Next few years crucial to Coast’s transport future
Sunshine Coast Council says the detail of any urban transformation component of a mass transit project will be produced with the "benefit of community input over the next few years".
A council spokesman said that input included discussion about built form and height, and following the discussion, any amendments to the current or new planning scheme considered appropriate to "give effect to the agreed development outcomes" would be subject to further community consultation.
The spokesman said that consultation would be in accordance with statutory requirements of the Planning Act 2016.
The council's Corporate Plan identified an "intent to prepare a new planning scheme within this term of council".
It comes as calls grow from some quarters of the region's real estate industry to give certainty through the new planning scheme sooner to landholders along the mass transit corridor.
Among concerns raised with the Daily were any further delay could leave a mass transit system unviable, operating with empty carriages, while infill development caught up around it, unless planning certainty was given sooner.
Nicklin Way, in the first stage of the proposed mass transit system, was one corridor raised as needing certainty.
The council spokesman said there was already some capacity for consolidation within the urban corridor built into the zoning allocations under the current planning scheme.
"The urban transformation components of the mass transit project are intrinsic to achieving sustainable transport and urban development outcomes in a fast growing region," the spokesman said.
"The alternative is to see urban sprawl taking up increasing areas of our natural landscape, and generating even more car trips into the coastal precincts.
"Urban transformation will be focused on areas close to the mass transit stations which have the greatest potential for renewal, and not on existing high quality residential areas.
"Importantly, the form, scale and function of that urban transformation close to mass transit stations is yet to be considered in detail."
Sunshine Coast Business Council chairwoman Sandy Zubrinich said her organisaion had run several think tank sessions about the planning scheme and what a new one would look like.
She said the issues of the trade-off between sprawl and density and heights along the corridors needed to be put to the community, in order to inform the planning scheme.
"I would've thought in terms of mass transit, the business council's position is that is certainly a state responsibility, with input from council, and we'd assume the local council would seek community feedback," Ms Zubrinich said.
CBRE Sunshine Coast managing director Rem Rafter said he thought it was a "bit early" to start town planning on major sites along the proposed mass transit corridor.
"I think it's all very, very futuristic," Mr Rafter said.
He said he thought the precise corridor should be determined first, and the infrastructure surrounding it, then planners could begin to determine zoning.
"Let's not put the cart before the horse," he said.
Mr Rafter said despite what the council had said, he didn't expect transport infrastructure to be in place any time soon, especially given the effects of the pandemic.

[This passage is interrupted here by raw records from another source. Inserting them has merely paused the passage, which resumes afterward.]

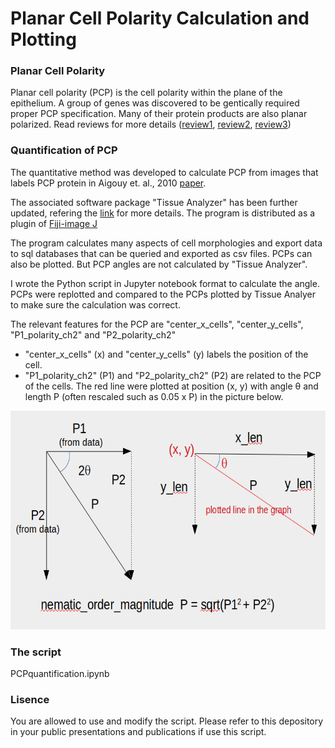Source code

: # Planar Cell Polarity Calculation and Plotting

### Planar Cell Polarity

Planar cell polarity (PCP) is the cell polarity within the plane of the epithelium. A group of genes was discovered to be gentically required proper PCP specification.  Many of their protein products are also planar polarized.  Read reviews for more details ([review1](https://dev.biologists.org/content/144/2/187), [review2](http://jcb.rupress.org/content/207/2/171), [review3](https://www.ncbi.nlm.nih.gov/pubmed/19560358))


### Quantification of PCP
The quantitative method was developed to calculate PCP from images that labels PCP protein in  Aigouy et. al., 2010 [paper](https://www.cell.com/cell/fulltext/S0092-8674(10)00890-1?_returnURL=https%3A%2F%2Flinkinghub.elsevier.com%2Fretrieve%2Fpii%2FS0092867410008901%3Fshowall%3Dtrue.).  
 
The associated software package "Tissue Analyzer" has been further updated, refering the [link](https://grr.gred-clermont.fr/labmirouse/software/WebPA/) for more details.  The program is distributed as a plugin of [Fiji-image J](https://imagej.net/Fiji) 

The program calculates many aspects of cell morphologies and export data to sql databases that can be queried and exported as csv files. PCPs can also be plotted. But PCP angles are not calculated by "Tissue Analyzer".  

I wrote the Python script in Jupyter notebook format to calculate the angle. PCPs were replotted and compared to the PCPs plotted by Tissue Analyer to make sure the calculation was correct.

The relevant features for the PCP are "center_x_cells", "center_y_cells", "P1_polarity_ch2" and "P2_polarity_ch2"
* "center_x_cells" (x) and "center_y_cells" (y) labels the position of the cell.
* "P1_polarity_ch2" (P1) and "P2_polarity_ch2" (P2) are related to the PCP of the cells. The red line were plotted at position (x, y) with angle θ and length P (often rescaled such as 0.05 x P) in the picture below.  

<img src="illustration.png" style="width:600px;height:350px;">

### The script 

PCPquantification.ipynb

### Lisence 

You are allowed to use and modify the script.  Please refer to this depository in your public presentations and publications if use this script.
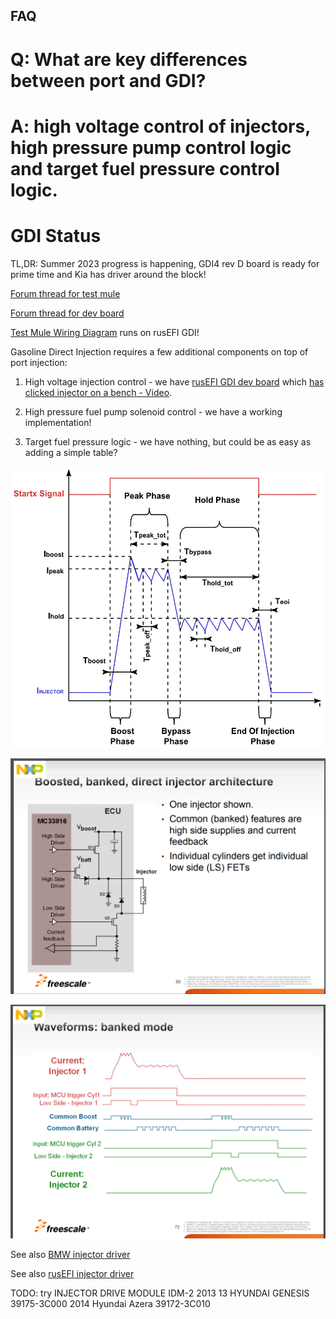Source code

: ## FAQ

# Q: What are key differences between port and GDI?

# A: high voltage control of injectors, high pressure pump control logic and target fuel pressure control logic.

# GDI Status

TL,DR: Summer 2023 progress is happening, GDI4 rev D board is ready for prime time and Kia has driver around the block!

[Forum thread for test mule](https://rusefi.com/forum/viewtopic.php?f=3&t=1631)

[Forum thread for dev board](https://rusefi.com/forum/viewtopic.php?f=4&t=1337)

[Test Mule Wiring Diagram](VolkswagenPassatB6) runs on rusEFI GDI!

Gasoline Direct Injection requires a few additional components on top of port injection:

1) High voltage injection control - we have [rusEFI GDI dev board](MC33816-PT2001-dev-board) which [has clicked injector on a bench - Video](https://www.youtube.com/watch?v=MI0gJ4th9Tg).

2) High pressure fuel pump solenoid control - we have a working implementation!

3) Target fuel pressure logic - we have nothing, but could be as easy as adding a simple table?

![x](OEM-Docs/NXP/pulse-variables.jpg)

![x](OEM-Docs/NXP/WBNR_FTF12_AUT_F0098.pdf_page59.png)

![x](OEM-Docs/NXP/WBNR_FTF12_AUT_F0098.pdf_page72.png)

See also [BMW injector driver](https://rusefi.com/forum/viewtopic.php?f=4&t=1564)

See also [rusEFI injector driver](https://github.com/rusefi/rusefi-hardware/tree/main/GDI-4ch)

TODO: try INJECTOR DRIVE MODULE IDM-2
2013 13 HYUNDAI GENESIS
39175-3C000
2014 Hyundai Azera
39172-3С010
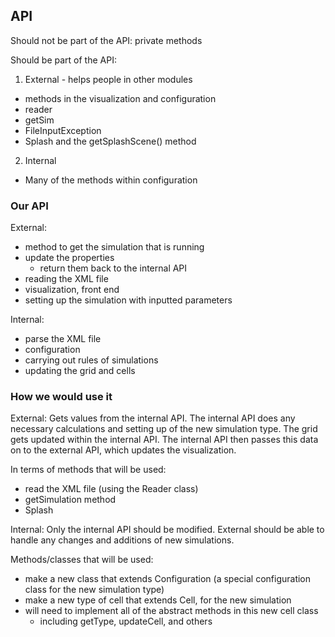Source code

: ## API

Should not be part of the API: private methods

Should be part of the API:

1. External - helps people in other modules
- methods in the visualization and configuration
- reader
- getSim
- FileInputException
- Splash and the getSplashScene() method

2. Internal
- Many of the methods within configuration

### Our API

External:
- method to get the simulation that is running
- update the properties
    - return them back to the internal API
- reading the XML file 
- visualization, front end
- setting up the simulation with inputted parameters

Internal:
- parse the XML file
- configuration
- carrying out rules of simulations
- updating the grid and cells

### How we would use it

External: 
Gets values from the internal API. The internal API does any necessary calculations 
and setting up of the new simulation type.
The grid gets updated within the internal API.
The internal API then passes this data on to the external API, which updates the visualization.

In terms of methods that will be used:
- read the XML file (using the Reader class)
- getSimulation method
- Splash

Internal:
Only the internal API should be modified. External should be able to handle any changes
and additions of new simulations.

Methods/classes that will be used:
- make a new class that extends Configuration (a special configuration class for the new
simulation type)
- make a new type of cell that extends Cell, for the new simulation
- will need to implement all of the abstract methods in this new cell class
    - including getType, updateCell, and others
    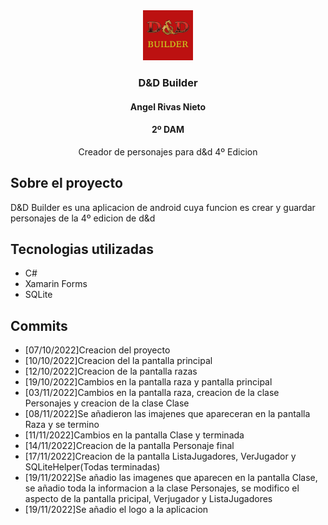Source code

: <div align="center">
  <a href="https://github.com/Anxo1/ProyectoFinal">
    <img src="LogoDDB.png" alt="Logo" width="80" height="80">
  </a>

  <h3 align="center">D&D Builder</h3>
  <h4 align="center">Angel Rivas Nieto</h4>
  <h4 align="center">2º DAM</h4>

  <p align="center">
   Creador de personajes para d&d 4º Edicion
    <br />
 </p>
</div>

## Sobre el proyecto



D&D Builder es una aplicacion de android cuya funcion es crear y guardar 
personajes de la 4º edicion de d&d

## Tecnologias utilizadas
* C#
* Xamarin Forms
* SQLite

## Commits
- [07/10/2022]Creacion del proyecto
- [10/10/2022]Creacion del la pantalla principal
- [12/10/2022]Creacion de la pantalla razas
- [19/10/2022]Cambios en la pantalla raza y pantalla principal
- [03/11/2022]Cambios en la pantalla raza, creacion de la clase Personajes y creacion de la clase Clase
- [08/11/2022]Se añadieron las imajenes que apareceran en la pantalla Raza y se termino
- [11/11/2022]Cambios en la pantalla Clase y terminada
- [14/11/2022]Creacion de la pantalla Personaje final
- [17/11/2022]Creacion de la pantalla ListaJugadores, VerJugador y SQLiteHelper(Todas terminadas)
- [19/11/2022]Se añadio las imagenes que aparecen en la pantalla Clase, se añadio toda la informacion a la clase Personajes, se modifico el aspecto de la pantalla pricipal, Verjugador y ListaJugadores
- [19/11/2022]Se añadio el logo a la aplicacion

"It's going to be a long time away," he said.
He said he wouldn't say current property owners along the corridor were being disadvantaged, as there would be "significant enhancement" to their properties should new zoning increase density.
"Their values will skyrocket," Mr Rafter said.
Councillors recently voted in favour of more community consultation on the Sunshine Coast Mass Transit Plan, with a report to be released later this year, before six-week consultation began in February next year.
The feedback would be used to form a new draft Preliminary Business Case and Options Analysis to give to the State Government for its development of a detailed business case.